- _Plain-text document sources_
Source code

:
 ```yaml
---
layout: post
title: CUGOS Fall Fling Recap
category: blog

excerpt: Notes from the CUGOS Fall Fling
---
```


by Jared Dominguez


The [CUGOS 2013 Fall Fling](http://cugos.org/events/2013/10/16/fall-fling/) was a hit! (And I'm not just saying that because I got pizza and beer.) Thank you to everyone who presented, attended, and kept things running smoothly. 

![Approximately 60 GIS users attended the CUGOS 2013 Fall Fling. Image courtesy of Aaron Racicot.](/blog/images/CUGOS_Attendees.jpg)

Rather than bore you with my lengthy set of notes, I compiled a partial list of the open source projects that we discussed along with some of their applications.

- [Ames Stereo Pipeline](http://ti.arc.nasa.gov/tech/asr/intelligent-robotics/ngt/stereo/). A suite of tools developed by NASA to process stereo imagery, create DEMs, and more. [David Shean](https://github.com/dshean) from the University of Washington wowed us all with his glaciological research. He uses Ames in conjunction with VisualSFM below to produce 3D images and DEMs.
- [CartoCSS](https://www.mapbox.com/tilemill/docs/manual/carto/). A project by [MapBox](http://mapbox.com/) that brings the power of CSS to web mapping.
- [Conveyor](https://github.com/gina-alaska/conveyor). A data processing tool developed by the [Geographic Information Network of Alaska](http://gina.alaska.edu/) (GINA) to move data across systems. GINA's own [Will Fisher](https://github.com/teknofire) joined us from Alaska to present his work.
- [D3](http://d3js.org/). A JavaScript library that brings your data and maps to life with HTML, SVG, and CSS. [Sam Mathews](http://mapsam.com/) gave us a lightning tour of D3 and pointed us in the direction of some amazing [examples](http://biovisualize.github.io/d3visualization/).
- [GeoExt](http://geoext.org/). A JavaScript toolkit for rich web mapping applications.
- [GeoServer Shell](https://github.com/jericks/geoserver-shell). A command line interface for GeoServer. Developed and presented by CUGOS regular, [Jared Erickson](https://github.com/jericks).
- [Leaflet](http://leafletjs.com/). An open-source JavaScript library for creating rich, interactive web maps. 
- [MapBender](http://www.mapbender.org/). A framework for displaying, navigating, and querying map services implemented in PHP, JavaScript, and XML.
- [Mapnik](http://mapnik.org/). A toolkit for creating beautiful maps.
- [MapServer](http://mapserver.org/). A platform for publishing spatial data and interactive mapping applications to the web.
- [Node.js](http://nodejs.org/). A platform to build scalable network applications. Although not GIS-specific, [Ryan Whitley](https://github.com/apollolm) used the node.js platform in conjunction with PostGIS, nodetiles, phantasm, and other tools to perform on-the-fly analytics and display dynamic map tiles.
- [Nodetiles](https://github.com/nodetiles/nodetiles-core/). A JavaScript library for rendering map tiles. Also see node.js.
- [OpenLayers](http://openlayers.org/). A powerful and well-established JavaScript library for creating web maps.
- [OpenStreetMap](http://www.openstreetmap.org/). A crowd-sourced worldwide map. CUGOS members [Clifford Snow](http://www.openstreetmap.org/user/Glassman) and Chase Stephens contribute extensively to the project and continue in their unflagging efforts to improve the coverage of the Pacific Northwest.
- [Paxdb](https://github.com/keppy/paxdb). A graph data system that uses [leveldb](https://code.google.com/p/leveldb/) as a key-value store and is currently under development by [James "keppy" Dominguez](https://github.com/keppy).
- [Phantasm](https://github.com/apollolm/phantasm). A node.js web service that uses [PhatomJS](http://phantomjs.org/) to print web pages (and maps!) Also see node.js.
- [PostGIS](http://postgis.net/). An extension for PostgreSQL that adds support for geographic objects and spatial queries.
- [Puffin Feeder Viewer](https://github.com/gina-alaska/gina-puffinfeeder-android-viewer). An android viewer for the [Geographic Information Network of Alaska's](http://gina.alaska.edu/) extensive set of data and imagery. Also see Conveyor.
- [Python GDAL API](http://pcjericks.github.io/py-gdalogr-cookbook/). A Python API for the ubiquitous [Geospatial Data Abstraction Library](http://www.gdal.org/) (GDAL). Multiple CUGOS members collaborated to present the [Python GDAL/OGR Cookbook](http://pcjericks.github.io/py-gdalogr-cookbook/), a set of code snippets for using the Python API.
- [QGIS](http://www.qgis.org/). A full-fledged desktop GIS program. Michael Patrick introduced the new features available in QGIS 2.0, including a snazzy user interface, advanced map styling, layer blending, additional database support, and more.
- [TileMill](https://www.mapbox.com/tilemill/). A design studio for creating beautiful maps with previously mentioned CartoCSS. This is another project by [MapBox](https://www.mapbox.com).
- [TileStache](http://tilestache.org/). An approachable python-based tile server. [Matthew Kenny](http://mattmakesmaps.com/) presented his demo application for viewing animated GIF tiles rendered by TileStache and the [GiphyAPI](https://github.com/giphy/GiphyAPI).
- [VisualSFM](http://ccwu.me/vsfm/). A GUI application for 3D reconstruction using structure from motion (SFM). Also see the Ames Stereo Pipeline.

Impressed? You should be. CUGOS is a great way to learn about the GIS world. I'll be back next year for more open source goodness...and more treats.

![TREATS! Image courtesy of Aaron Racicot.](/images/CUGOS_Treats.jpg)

* * *

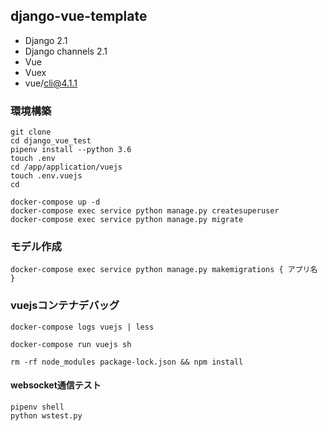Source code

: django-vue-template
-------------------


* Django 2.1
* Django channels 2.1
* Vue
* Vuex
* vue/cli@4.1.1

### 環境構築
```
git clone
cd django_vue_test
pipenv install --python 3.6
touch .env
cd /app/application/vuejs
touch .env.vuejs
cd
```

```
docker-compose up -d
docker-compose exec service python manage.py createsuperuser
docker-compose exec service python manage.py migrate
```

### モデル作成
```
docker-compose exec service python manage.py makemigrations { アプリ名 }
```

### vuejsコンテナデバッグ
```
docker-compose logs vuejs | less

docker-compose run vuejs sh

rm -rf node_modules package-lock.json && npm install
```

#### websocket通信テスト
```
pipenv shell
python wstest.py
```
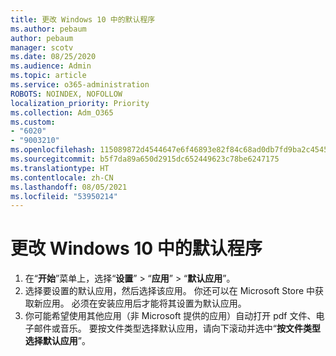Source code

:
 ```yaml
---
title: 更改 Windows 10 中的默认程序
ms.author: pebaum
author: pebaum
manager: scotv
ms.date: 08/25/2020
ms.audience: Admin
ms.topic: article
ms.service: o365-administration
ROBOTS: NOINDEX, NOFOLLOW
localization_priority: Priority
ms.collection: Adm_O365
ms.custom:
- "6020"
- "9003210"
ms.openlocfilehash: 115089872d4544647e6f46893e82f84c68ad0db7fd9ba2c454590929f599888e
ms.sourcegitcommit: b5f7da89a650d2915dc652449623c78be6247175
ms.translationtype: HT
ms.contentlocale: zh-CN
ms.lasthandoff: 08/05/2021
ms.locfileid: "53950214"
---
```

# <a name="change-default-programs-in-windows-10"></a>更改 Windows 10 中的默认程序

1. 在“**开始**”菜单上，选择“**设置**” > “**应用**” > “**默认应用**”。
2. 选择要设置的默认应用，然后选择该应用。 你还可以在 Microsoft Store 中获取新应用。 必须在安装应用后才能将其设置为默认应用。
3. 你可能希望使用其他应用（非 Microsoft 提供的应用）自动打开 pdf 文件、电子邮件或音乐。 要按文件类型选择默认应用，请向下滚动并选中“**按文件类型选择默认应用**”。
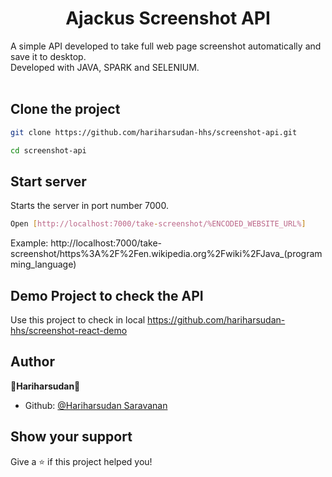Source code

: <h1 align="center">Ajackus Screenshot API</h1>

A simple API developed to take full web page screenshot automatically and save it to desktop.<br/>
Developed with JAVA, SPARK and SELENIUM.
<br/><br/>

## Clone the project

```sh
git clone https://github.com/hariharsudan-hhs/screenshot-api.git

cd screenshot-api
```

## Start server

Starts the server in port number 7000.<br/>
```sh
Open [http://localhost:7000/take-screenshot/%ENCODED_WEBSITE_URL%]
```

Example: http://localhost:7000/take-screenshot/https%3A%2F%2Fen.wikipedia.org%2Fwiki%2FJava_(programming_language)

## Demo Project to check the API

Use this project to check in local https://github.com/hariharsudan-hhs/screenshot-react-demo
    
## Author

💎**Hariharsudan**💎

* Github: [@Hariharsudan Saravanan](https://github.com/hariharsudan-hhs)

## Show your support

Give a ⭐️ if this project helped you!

- _Your goal_
Your answer should be every line above that contains the word "title".

- _Answer section_
title: CUGOS Fall Fling Recap
title: 更改 Windows 10 中的默认程序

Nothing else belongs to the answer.